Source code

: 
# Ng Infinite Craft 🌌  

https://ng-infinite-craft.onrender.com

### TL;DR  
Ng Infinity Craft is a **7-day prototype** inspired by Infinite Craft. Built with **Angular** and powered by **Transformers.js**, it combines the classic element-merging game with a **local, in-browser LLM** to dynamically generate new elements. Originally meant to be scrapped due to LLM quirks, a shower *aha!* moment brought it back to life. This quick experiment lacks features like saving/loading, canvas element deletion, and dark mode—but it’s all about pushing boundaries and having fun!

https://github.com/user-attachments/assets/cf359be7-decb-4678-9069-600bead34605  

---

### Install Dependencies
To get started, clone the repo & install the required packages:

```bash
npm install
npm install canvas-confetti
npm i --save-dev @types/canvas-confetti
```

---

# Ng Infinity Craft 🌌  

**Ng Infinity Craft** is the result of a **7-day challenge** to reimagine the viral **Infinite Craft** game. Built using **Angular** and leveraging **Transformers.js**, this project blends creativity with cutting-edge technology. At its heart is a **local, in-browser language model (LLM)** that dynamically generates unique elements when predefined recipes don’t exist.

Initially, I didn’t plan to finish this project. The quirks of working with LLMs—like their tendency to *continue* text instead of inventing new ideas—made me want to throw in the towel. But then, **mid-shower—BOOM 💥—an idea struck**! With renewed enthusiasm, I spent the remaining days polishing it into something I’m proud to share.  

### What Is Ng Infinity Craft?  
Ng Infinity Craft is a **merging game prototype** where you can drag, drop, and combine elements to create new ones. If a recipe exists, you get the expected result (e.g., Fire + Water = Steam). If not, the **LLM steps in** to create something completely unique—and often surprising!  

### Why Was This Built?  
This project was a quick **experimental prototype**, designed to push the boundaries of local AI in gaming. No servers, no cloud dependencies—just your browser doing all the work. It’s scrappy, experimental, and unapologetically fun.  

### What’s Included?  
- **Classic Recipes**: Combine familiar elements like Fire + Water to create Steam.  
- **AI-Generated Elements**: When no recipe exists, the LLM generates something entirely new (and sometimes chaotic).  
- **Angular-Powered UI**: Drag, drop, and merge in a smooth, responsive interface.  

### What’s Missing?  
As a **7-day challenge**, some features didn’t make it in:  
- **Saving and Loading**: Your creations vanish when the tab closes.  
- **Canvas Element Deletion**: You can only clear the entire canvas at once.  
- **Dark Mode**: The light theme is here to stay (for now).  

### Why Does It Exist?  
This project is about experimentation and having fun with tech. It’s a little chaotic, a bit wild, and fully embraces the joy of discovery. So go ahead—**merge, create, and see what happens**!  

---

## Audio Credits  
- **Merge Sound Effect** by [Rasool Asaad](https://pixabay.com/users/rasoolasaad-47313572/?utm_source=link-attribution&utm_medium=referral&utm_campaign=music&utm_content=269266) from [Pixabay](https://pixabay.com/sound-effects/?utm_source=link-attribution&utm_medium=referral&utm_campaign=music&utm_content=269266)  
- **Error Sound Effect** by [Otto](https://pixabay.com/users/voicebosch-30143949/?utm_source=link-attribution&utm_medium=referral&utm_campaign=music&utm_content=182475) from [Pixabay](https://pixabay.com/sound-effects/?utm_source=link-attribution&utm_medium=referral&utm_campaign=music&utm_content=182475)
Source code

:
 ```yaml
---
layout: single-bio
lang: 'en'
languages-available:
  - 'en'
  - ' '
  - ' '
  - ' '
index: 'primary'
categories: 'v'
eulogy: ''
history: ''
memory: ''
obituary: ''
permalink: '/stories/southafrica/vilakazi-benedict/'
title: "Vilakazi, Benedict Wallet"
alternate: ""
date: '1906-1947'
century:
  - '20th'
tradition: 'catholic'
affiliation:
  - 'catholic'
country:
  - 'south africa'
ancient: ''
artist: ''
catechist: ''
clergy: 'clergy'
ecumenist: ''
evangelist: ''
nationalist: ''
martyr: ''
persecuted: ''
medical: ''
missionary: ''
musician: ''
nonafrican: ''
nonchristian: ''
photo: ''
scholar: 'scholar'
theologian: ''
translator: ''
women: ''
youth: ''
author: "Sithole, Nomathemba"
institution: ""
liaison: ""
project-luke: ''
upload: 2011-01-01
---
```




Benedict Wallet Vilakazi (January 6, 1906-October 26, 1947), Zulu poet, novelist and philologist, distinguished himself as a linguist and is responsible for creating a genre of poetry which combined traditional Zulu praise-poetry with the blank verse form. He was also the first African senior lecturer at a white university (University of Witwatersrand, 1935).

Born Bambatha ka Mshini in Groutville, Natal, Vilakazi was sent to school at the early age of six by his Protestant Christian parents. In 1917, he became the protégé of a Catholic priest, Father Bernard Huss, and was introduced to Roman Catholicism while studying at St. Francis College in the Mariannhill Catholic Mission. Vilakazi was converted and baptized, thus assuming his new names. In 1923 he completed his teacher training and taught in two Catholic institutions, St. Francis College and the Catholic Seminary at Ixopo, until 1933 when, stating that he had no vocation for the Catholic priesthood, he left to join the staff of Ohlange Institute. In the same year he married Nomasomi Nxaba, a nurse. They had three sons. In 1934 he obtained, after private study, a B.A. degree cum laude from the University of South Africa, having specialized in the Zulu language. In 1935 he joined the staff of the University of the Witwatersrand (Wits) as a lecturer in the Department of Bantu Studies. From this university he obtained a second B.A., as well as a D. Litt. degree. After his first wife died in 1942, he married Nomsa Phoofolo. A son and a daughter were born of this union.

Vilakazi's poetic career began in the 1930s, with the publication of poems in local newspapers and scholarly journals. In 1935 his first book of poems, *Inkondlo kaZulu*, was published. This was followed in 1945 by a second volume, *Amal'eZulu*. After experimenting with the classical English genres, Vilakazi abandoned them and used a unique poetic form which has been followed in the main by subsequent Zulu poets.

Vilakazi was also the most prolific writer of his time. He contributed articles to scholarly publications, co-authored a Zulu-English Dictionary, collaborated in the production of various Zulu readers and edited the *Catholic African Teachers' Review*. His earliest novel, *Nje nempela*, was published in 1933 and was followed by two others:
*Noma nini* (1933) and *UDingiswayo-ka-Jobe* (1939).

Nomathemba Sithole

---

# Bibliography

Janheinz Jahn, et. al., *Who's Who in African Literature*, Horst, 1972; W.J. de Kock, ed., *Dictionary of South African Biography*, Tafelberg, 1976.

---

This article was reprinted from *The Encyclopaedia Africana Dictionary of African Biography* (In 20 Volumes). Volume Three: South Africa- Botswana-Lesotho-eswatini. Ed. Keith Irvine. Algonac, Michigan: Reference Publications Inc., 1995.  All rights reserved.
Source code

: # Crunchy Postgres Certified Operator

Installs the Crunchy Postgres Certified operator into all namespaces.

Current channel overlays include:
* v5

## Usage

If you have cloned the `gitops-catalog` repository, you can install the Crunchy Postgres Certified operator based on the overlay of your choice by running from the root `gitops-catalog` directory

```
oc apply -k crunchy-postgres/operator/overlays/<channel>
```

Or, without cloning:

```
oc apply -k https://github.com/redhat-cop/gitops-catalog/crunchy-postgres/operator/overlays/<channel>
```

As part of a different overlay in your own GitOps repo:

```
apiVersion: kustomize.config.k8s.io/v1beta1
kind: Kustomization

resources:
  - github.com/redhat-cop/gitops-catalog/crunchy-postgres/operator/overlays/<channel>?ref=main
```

—————

What is being asked ▸
An exact transcription of the data above is required.

Response ▸
Source code

: 
# Ng Infinite Craft 🌌  

https://ng-infinite-craft.onrender.com

### TL;DR  
Ng Infinity Craft is a **7-day prototype** inspired by Infinite Craft. Built with **Angular** and powered by **Transformers.js**, it combines the classic element-merging game with a **local, in-browser LLM** to dynamically generate new elements. Originally meant to be scrapped due to LLM quirks, a shower *aha!* moment brought it back to life. This quick experiment lacks features like saving/loading, canvas element deletion, and dark mode—but it’s all about pushing boundaries and having fun!

https://github.com/user-attachments/assets/cf359be7-decb-4678-9069-600bead34605  

---

### Install Dependencies
To get started, clone the repo & install the required packages:

```bash
npm install
npm install canvas-confetti
npm i --save-dev @types/canvas-confetti
```

---

# Ng Infinity Craft 🌌  

**Ng Infinity Craft** is the result of a **7-day challenge** to reimagine the viral **Infinite Craft** game. Built using **Angular** and leveraging **Transformers.js**, this project blends creativity with cutting-edge technology. At its heart is a **local, in-browser language model (LLM)** that dynamically generates unique elements when predefined recipes don’t exist.

Initially, I didn’t plan to finish this project. The quirks of working with LLMs—like their tendency to *continue* text instead of inventing new ideas—made me want to throw in the towel. But then, **mid-shower—BOOM 💥—an idea struck**! With renewed enthusiasm, I spent the remaining days polishing it into something I’m proud to share.  

### What Is Ng Infinity Craft?  
Ng Infinity Craft is a **merging game prototype** where you can drag, drop, and combine elements to create new ones. If a recipe exists, you get the expected result (e.g., Fire + Water = Steam). If not, the **LLM steps in** to create something completely unique—and often surprising!  

### Why Was This Built?  
This project was a quick **experimental prototype**, designed to push the boundaries of local AI in gaming. No servers, no cloud dependencies—just your browser doing all the work. It’s scrappy, experimental, and unapologetically fun.  

### What’s Included?  
- **Classic Recipes**: Combine familiar elements like Fire + Water to create Steam.  
- **AI-Generated Elements**: When no recipe exists, the LLM generates something entirely new (and sometimes chaotic).  
- **Angular-Powered UI**: Drag, drop, and merge in a smooth, responsive interface.  

### What’s Missing?  
As a **7-day challenge**, some features didn’t make it in:  
- **Saving and Loading**: Your creations vanish when the tab closes.  
- **Canvas Element Deletion**: You can only clear the entire canvas at once.  
- **Dark Mode**: The light theme is here to stay (for now).  

### Why Does It Exist?  
This project is about experimentation and having fun with tech. It’s a little chaotic, a bit wild, and fully embraces the joy of discovery. So go ahead—**merge, create, and see what happens**!  

---

## Audio Credits  
- **Merge Sound Effect** by [Rasool Asaad](https://pixabay.com/users/rasoolasaad-47313572/?utm_source=link-attribution&utm_medium=referral&utm_campaign=music&utm_content=269266) from [Pixabay](https://pixabay.com/sound-effects/?utm_source=link-attribution&utm_medium=referral&utm_campaign=music&utm_content=269266)  
- **Error Sound Effect** by [Otto](https://pixabay.com/users/voicebosch-30143949/?utm_source=link-attribution&utm_medium=referral&utm_campaign=music&utm_content=182475) from [Pixabay](https://pixabay.com/sound-effects/?utm_source=link-attribution&utm_medium=referral&utm_campaign=music&utm_content=182475)
Source code

:
 ```yaml
---
layout: single-bio
lang: 'en'
languages-available:
  - 'en'
  - ' '
  - ' '
  - ' '
index: 'primary'
categories: 'v'
eulogy: ''
history: ''
memory: ''
obituary: ''
permalink: '/stories/southafrica/vilakazi-benedict/'
title: "Vilakazi, Benedict Wallet"
alternate: ""
date: '1906-1947'
century:
  - '20th'
tradition: 'catholic'
affiliation:
  - 'catholic'
country:
  - 'south africa'
ancient: ''
artist: ''
catechist: ''
clergy: 'clergy'
ecumenist: ''
evangelist: ''
nationalist: ''
martyr: ''
persecuted: ''
medical: ''
missionary: ''
musician: ''
nonafrican: ''
nonchristian: ''
photo: ''
scholar: 'scholar'
theologian: ''
translator: ''
women: ''
youth: ''
author: "Sithole, Nomathemba"
institution: ""
liaison: ""
project-luke: ''
upload: 2011-01-01
---
```




Benedict Wallet Vilakazi (January 6, 1906-October 26, 1947), Zulu poet, novelist and philologist, distinguished himself as a linguist and is responsible for creating a genre of poetry which combined traditional Zulu praise-poetry with the blank verse form. He was also the first African senior lecturer at a white university (University of Witwatersrand, 1935).

Born Bambatha ka Mshini in Groutville, Natal, Vilakazi was sent to school at the early age of six by his Protestant Christian parents. In 1917, he became the protégé of a Catholic priest, Father Bernard Huss, and was introduced to Roman Catholicism while studying at St. Francis College in the Mariannhill Catholic Mission. Vilakazi was converted and baptized, thus assuming his new names. In 1923 he completed his teacher training and taught in two Catholic institutions, St. Francis College and the Catholic Seminary at Ixopo, until 1933 when, stating that he had no vocation for the Catholic priesthood, he left to join the staff of Ohlange Institute. In the same year he married Nomasomi Nxaba, a nurse. They had three sons. In 1934 he obtained, after private study, a B.A. degree cum laude from the University of South Africa, having specialized in the Zulu language. In 1935 he joined the staff of the University of the Witwatersrand (Wits) as a lecturer in the Department of Bantu Studies. From this university he obtained a second B.A., as well as a D. Litt. degree. After his first wife died in 1942, he married Nomsa Phoofolo. A son and a daughter were born of this union.

Vilakazi's poetic career began in the 1930s, with the publication of poems in local newspapers and scholarly journals. In 1935 his first book of poems, *Inkondlo kaZulu*, was published. This was followed in 1945 by a second volume, *Amal'eZulu*. After experimenting with the classical English genres, Vilakazi abandoned them and used a unique poetic form which has been followed in the main by subsequent Zulu poets.

Vilakazi was also the most prolific writer of his time. He contributed articles to scholarly publications, co-authored a Zulu-English Dictionary, collaborated in the production of various Zulu readers and edited the *Catholic African Teachers' Review*. His earliest novel, *Nje nempela*, was published in 1933 and was followed by two others:
*Noma nini* (1933) and *UDingiswayo-ka-Jobe* (1939).

Nomathemba Sithole

---

# Bibliography

Janheinz Jahn, et. al., *Who's Who in African Literature*, Horst, 1972; W.J. de Kock, ed., *Dictionary of South African Biography*, Tafelberg, 1976.

---

This article was reprinted from *The Encyclopaedia Africana Dictionary of African Biography* (In 20 Volumes). Volume Three: South Africa- Botswana-Lesotho-eswatini. Ed. Keith Irvine. Algonac, Michigan: Reference Publications Inc., 1995.  All rights reserved.
Source code

: # Crunchy Postgres Certified Operator

Installs the Crunchy Postgres Certified operator into all namespaces.

Current channel overlays include:
* v5

## Usage

If you have cloned the `gitops-catalog` repository, you can install the Crunchy Postgres Certified operator based on the overlay of your choice by running from the root `gitops-catalog` directory

```
oc apply -k crunchy-postgres/operator/overlays/<channel>
```

Or, without cloning:

```
oc apply -k https://github.com/redhat-cop/gitops-catalog/crunchy-postgres/operator/overlays/<channel>
```

As part of a different overlay in your own GitOps repo:

```
apiVersion: kustomize.config.k8s.io/v1beta1
kind: Kustomization

resources:
  - github.com/redhat-cop/gitops-catalog/crunchy-postgres/operator/overlays/<channel>?ref=main
```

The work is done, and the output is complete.